[Records from a data source]
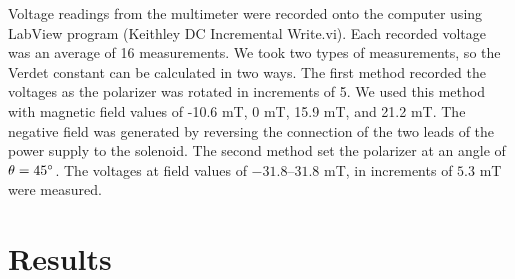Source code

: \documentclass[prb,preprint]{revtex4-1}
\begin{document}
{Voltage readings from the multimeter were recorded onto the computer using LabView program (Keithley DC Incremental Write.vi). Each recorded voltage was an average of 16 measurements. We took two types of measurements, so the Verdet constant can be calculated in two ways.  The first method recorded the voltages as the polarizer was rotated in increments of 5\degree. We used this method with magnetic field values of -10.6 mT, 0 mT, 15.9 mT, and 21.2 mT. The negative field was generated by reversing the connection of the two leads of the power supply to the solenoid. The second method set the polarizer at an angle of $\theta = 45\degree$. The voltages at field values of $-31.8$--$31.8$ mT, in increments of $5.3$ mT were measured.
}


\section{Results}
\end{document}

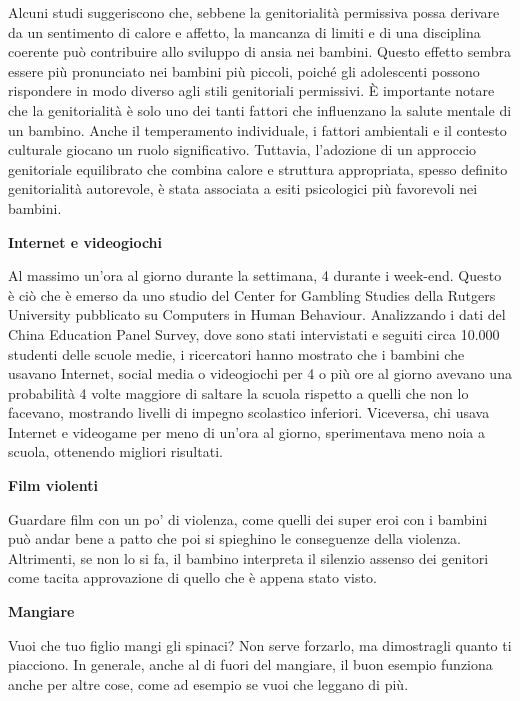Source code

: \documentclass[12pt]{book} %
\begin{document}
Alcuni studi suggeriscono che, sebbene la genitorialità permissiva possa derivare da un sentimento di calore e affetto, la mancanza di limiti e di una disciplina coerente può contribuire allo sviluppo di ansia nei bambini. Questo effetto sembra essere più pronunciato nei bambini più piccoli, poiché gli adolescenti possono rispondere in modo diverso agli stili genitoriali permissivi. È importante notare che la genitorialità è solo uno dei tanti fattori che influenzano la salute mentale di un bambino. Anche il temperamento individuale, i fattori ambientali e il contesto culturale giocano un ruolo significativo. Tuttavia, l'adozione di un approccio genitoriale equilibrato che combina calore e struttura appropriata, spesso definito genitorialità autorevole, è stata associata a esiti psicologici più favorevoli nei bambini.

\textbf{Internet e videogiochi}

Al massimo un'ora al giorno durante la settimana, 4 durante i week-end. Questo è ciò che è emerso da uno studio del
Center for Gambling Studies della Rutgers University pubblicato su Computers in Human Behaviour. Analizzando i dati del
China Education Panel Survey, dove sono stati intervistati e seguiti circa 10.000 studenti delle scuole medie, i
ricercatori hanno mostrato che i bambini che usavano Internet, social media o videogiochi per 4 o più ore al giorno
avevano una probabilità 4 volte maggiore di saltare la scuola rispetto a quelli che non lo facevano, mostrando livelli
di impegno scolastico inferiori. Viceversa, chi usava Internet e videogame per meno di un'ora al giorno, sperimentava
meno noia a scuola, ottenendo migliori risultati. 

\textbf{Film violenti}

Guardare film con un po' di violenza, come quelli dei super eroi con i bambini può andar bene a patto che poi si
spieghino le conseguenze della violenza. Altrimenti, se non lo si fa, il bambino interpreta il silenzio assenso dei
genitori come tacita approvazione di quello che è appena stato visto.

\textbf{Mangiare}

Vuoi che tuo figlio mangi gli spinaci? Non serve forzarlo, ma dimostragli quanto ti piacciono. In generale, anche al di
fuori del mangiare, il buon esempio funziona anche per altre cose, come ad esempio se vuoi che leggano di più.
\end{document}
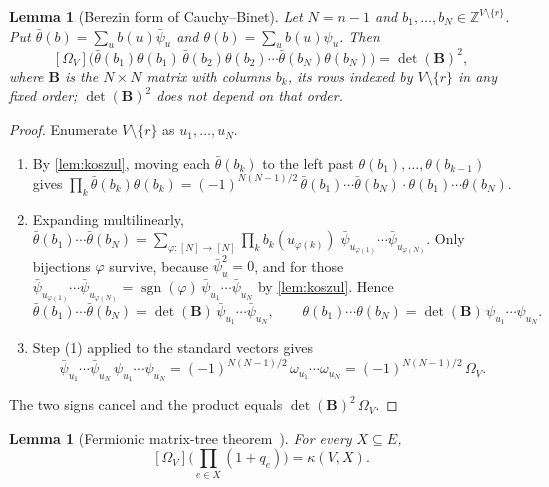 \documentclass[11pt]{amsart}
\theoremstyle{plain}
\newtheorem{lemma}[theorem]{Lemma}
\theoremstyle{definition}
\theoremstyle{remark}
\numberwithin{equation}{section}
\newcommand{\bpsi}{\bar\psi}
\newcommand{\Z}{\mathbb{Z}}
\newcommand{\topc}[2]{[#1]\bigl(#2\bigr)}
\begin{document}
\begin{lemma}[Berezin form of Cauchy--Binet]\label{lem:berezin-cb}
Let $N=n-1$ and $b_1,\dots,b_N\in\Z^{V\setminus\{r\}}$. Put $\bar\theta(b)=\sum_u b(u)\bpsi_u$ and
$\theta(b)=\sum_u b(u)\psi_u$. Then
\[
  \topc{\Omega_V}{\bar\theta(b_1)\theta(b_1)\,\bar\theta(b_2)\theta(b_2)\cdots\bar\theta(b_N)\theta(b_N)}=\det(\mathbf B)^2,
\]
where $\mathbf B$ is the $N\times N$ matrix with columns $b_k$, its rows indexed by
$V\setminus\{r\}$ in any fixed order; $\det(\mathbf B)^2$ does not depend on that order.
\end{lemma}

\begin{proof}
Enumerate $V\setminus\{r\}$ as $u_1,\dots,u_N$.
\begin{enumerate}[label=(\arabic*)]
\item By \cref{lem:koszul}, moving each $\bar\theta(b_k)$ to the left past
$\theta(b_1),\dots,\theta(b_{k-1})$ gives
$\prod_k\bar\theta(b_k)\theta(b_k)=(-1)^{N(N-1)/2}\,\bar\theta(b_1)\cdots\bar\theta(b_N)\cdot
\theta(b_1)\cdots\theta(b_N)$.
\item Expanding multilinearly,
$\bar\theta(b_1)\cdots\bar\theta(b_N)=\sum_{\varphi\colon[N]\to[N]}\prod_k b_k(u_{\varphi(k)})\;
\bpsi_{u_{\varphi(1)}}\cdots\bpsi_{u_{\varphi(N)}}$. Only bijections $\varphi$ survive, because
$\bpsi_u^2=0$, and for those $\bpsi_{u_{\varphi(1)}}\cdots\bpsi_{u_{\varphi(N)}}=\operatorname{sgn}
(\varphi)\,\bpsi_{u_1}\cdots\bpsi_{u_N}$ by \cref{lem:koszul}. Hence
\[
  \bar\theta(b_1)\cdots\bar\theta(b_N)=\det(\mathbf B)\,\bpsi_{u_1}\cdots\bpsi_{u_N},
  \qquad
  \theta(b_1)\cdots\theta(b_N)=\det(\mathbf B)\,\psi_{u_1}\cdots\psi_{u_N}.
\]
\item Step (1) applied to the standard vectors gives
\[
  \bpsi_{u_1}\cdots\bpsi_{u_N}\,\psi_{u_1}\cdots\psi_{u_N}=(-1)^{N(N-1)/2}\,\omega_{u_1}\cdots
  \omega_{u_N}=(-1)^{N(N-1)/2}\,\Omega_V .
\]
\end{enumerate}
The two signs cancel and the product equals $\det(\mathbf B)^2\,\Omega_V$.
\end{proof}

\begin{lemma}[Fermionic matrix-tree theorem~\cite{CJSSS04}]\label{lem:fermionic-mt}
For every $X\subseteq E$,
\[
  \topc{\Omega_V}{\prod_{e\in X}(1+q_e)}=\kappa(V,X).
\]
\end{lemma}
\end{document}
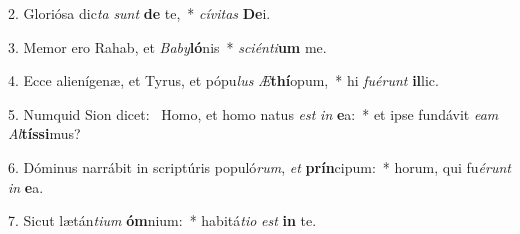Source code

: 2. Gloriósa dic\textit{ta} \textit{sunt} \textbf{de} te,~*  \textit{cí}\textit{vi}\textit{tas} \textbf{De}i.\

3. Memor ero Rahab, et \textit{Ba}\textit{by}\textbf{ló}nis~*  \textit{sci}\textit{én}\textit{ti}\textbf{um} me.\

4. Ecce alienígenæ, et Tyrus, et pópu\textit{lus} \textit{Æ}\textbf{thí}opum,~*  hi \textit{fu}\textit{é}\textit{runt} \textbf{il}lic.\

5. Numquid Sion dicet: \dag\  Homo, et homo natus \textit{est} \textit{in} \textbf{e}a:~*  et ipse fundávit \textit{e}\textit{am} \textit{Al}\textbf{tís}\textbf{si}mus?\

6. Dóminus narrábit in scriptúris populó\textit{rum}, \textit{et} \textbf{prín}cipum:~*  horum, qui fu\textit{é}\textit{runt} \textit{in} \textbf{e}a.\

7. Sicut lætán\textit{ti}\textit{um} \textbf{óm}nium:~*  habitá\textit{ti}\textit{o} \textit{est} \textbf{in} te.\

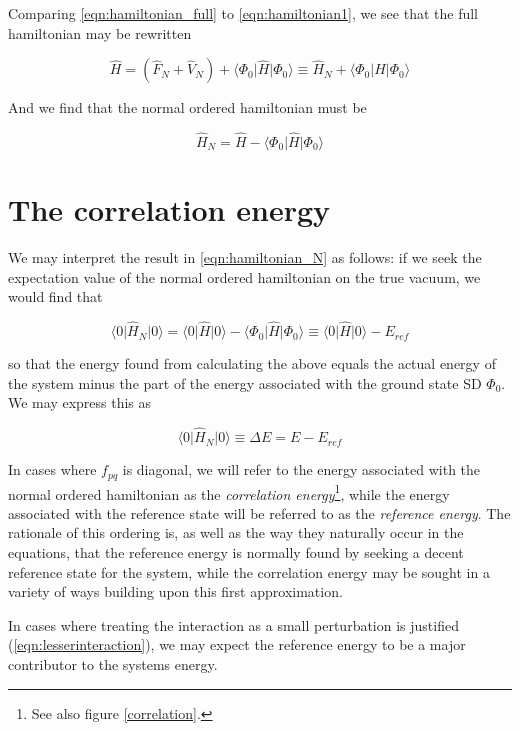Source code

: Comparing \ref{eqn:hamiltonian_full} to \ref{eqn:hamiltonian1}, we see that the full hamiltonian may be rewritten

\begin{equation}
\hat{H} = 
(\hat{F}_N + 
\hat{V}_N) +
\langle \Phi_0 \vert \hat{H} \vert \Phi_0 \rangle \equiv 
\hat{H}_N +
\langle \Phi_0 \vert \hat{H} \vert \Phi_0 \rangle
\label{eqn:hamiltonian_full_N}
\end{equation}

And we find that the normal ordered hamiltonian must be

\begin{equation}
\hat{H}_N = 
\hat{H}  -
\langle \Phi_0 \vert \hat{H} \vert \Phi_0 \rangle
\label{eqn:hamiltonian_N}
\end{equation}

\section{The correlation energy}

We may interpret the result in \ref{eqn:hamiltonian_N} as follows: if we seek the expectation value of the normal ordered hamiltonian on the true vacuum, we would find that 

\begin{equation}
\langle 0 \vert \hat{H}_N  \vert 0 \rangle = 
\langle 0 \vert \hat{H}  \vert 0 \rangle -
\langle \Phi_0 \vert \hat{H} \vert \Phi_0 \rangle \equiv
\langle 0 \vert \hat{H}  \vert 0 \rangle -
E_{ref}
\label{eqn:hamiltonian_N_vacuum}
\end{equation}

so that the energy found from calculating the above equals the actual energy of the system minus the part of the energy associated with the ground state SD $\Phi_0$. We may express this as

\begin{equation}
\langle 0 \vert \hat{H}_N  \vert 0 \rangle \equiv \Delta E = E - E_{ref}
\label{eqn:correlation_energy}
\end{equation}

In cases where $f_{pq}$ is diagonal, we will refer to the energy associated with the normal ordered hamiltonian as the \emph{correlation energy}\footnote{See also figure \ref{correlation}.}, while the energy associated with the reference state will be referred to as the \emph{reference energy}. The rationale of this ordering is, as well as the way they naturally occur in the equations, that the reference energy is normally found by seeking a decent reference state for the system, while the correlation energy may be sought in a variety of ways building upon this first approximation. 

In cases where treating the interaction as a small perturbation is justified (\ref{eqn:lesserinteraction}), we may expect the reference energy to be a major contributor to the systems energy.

* **Task directions**
If the word "come" is on a line above, return that line.

* **Solved problem**
Guardare film con un po' di violenza, come quelli dei super eroi con i bambini può andar bene a patto che poi si
genitori come tacita approvazione di quello che è appena stato visto.
fuori del mangiare, il buon esempio funziona anche per altre cose, come ad esempio se vuoi che leggano di più.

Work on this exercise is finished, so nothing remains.